Question

Evaluate the following limits:

$\underset{x\to 1}{\lim }\frac{x^7-2x^5+1}{x^3-3x^2+2}$

Answer 1

When x = 1, the expression $\frac{x^7-2x^5+1}{x^3-3x^2+2}$ assumes the form $\frac{0}{0}$. So, (x − 1) is a factor of numerator and denominator.

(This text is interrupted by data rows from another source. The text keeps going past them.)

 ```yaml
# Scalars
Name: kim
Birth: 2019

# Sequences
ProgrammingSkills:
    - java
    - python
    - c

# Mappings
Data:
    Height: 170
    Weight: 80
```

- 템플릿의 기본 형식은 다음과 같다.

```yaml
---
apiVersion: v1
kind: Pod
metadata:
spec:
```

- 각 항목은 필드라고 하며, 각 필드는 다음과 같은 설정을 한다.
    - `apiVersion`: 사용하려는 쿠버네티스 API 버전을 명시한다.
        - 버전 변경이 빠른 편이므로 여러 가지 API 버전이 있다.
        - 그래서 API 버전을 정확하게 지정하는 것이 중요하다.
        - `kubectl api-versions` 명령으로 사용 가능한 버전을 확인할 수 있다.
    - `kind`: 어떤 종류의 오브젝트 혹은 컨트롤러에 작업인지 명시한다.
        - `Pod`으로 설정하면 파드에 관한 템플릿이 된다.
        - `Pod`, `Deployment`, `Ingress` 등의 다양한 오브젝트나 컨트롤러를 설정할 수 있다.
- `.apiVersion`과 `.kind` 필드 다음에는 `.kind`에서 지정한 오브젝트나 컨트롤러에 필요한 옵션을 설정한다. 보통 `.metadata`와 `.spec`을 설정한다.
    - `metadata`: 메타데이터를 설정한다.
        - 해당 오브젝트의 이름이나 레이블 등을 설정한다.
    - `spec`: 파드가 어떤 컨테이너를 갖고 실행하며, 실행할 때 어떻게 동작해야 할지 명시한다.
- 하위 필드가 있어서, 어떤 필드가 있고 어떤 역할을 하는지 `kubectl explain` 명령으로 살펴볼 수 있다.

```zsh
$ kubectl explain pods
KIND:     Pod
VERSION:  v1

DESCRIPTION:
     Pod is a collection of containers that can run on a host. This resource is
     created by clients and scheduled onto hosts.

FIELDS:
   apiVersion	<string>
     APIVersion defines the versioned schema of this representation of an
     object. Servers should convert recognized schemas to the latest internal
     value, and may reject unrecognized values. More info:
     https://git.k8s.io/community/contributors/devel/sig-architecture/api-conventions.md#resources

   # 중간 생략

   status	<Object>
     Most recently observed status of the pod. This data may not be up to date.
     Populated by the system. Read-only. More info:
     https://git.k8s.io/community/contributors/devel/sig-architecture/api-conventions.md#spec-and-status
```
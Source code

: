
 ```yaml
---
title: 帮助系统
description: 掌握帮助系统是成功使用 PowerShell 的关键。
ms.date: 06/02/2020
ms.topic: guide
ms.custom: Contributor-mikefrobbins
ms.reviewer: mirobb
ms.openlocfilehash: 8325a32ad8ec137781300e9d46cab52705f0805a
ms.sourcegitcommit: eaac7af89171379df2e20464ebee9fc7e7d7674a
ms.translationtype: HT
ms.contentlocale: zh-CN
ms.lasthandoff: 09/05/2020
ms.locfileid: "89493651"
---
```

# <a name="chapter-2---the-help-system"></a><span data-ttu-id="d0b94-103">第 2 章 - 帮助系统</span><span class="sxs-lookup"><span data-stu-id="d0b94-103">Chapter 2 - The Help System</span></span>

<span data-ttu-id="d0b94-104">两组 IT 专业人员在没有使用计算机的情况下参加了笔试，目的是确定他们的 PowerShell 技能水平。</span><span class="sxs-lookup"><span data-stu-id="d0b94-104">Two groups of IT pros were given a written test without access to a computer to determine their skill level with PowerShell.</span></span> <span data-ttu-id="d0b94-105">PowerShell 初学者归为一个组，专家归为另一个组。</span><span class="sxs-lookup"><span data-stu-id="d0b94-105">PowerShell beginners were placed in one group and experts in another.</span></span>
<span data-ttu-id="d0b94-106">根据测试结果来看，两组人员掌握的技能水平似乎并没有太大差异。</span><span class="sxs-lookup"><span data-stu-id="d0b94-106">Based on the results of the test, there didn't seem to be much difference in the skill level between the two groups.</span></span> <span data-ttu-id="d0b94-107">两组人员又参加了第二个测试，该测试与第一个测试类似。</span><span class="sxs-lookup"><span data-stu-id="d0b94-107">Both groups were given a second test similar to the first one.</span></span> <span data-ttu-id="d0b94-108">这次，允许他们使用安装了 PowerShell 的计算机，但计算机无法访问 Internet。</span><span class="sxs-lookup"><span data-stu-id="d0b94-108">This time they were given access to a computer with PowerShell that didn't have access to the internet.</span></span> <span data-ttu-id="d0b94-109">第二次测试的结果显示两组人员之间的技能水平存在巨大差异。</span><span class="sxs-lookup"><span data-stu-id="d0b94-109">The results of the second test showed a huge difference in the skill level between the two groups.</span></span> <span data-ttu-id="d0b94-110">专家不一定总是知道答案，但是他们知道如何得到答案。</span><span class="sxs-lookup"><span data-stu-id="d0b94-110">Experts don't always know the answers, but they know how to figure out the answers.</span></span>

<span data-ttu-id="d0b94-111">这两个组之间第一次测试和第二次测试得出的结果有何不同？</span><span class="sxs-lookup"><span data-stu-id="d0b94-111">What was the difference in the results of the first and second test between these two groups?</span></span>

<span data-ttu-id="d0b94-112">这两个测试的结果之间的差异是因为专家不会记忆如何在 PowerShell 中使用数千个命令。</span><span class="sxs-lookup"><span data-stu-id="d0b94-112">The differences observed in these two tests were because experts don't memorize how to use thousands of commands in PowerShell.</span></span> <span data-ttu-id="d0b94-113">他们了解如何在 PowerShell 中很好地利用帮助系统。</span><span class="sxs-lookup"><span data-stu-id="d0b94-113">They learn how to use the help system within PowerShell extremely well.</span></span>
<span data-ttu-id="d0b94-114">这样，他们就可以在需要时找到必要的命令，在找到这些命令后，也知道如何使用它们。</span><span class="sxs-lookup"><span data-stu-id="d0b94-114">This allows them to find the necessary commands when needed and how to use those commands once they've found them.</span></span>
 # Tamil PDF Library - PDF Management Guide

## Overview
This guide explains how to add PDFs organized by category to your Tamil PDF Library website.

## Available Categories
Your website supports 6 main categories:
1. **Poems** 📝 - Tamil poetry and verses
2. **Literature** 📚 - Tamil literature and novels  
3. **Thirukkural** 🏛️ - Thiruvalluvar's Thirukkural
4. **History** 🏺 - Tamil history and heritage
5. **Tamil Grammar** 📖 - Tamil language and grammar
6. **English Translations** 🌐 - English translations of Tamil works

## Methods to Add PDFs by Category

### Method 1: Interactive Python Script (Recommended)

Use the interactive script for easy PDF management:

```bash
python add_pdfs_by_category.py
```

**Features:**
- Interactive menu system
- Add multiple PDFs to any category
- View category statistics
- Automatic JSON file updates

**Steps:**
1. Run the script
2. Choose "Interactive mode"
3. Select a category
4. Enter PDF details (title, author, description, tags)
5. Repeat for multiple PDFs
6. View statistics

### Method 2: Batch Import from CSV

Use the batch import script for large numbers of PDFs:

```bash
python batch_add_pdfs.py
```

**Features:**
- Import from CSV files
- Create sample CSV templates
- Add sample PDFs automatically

Using long division method, we get

$x^7-2x^5+1=\left(x-1\right)\left(x^6+x^5-x^4-x^3-x^2-x-1\right)$

and $x^3-3x^2+2=\left(x-1\right)\left(x^2-2x-2\right)$

$$\begin{gathered} \therefore \underset{x\to 1}{\lim }\frac{x^7-2x^5+1}{x^3-3x^2+2} \\ =\underset{x\to 1}{\lim }\frac{\left(x-1\right)\left(x^6+x^5-x^4-x^3-x^2-x-1\right)}{\left(x-1\right)\left(x^2-2x-2\right)} \\ =\underset{x\to 1}{\lim }\frac{x^6+x^5-x^4-x^3-x^2-x-1}{x^2-2x-2} \\ =\frac{1+1-1-1-1-1-1}{1-2-2} \\ =\frac{-3}{-3} \\ =1 \end{gathered}$$